Butler knows his lower-body strength better than anyone. He must realize that he has to play even smaller than his 6’7 frame to get the most out of his best athletic skill. He knows it’s too hard to get so low to maximize horizontal movement efficiency and then suddenly rocket high into the air to finish over length. No, he must finish the same way he attacks: by jumping through the chests of taller defenders so they stagger back. The only way he wins a leaping contest is if his opponent can’t jump his highest.
That’s why Butler leaps out rather than up when finishing around the hoop. He needs that body contact. It’s the only way to activate his superhuman lower-body strength that so often makes well-meaning defenders drop their arms and foul him.

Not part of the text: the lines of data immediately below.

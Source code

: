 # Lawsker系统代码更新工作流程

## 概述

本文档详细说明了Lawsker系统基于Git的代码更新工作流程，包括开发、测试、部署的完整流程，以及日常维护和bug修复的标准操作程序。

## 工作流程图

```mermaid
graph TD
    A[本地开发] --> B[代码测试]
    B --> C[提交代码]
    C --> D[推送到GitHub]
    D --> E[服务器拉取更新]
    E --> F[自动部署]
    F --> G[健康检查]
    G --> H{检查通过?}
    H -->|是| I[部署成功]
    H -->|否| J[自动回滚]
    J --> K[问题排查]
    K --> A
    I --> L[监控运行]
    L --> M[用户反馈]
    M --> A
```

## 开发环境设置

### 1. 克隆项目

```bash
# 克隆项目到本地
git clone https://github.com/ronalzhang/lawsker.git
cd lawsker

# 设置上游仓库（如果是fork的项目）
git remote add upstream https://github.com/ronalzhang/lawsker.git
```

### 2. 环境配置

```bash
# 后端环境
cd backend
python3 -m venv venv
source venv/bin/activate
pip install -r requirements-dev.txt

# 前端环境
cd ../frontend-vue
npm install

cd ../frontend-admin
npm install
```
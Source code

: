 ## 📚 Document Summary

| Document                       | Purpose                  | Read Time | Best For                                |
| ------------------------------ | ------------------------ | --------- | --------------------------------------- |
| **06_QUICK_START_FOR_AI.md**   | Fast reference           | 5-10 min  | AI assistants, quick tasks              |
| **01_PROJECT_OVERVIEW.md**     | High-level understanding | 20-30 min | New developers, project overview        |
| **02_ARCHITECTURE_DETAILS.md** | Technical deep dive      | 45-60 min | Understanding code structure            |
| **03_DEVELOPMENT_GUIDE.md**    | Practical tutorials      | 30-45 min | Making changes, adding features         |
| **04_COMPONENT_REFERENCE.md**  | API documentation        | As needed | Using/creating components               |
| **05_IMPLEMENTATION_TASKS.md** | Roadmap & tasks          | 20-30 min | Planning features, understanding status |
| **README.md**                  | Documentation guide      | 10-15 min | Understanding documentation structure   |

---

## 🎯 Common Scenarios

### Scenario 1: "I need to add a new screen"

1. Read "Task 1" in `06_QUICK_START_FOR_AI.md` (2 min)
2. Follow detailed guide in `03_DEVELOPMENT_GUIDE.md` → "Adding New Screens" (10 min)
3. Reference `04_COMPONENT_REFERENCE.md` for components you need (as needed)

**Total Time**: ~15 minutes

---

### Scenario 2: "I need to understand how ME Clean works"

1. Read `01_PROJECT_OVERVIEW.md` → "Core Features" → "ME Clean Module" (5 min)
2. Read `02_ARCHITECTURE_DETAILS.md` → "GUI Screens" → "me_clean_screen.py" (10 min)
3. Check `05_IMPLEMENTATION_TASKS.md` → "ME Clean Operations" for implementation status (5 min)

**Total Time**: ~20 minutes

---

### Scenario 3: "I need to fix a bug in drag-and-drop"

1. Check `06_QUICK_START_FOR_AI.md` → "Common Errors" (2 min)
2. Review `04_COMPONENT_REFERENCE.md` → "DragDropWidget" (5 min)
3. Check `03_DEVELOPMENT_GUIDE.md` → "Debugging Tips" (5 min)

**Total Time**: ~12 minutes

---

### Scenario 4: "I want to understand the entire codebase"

Let’s circle back to that seemingly inexplicable pass at the rim. What’s the one thing Butler didn’t have in this play that he did in the previous three? Body contact with the man contesting his shot at the rim. You don’t even see Davis in the replay frame until the very end of the play.
That’s not a problem for a taller player or quicker leaper, but it is a problem for Jimmy. Because AD is so far away, Butler has no way of using his body to leap into AD’s chest and lessen the height and length of his contest. It may seem counterintuitive, but Butler would much prefer that Davis was closer to him. Without that body contact, Butler envisioned a jumping contest with Anthony Davis, one he cannot win.
So rather than get his shot swatted out of the bubble, Butler tried to draw Davis into the air and pass around him. The mistake he made is forgetting that Davis had three fouls and was thus reluctant to put himself in position to draw a fourth. He failed to see that Davis was essentially pump-faking a block attempt with no intention of actually challenging the layup or dunk.
But Butler otherwise displayed a thought process consistent with his foul-drawing prowess. He was looking for body contact that he’s uniquely able to finish through. Without it, he won’t win many leaping contests at his size.
That’s why I think the Lakers would be wise to deploy Davis as the primary defender on Butler in key situations going forward. I understand not wanting AD on Jimmy full time, but I do think AD has the requisite game to play off Jimmy, back his feet up, and use his length to prevent Butler from setting a tight line of scrimmage.
Foul trouble made the AD-Butler matchup impossible in Game 3, but I did notice a couple possessions where Kyle Kuzma used a similar approach to effectively yield space to Butler and not letting him throw the first punch.
Contrast that to KCP, who too often made the mistake of standing Butler up. That’s how he got burned by Butler’s tight spin move.
As this series continues, the Lakers simply can’t let Butler’s strength negate their length. That’s the guiding principle that should dictate their defensive decisions going forward.
And while that’s an odd approach to take when defending most shooting guards, it’s exactly what’s necessary against a great, weird wing player like Butler who produces like a superstar despite not playing like one.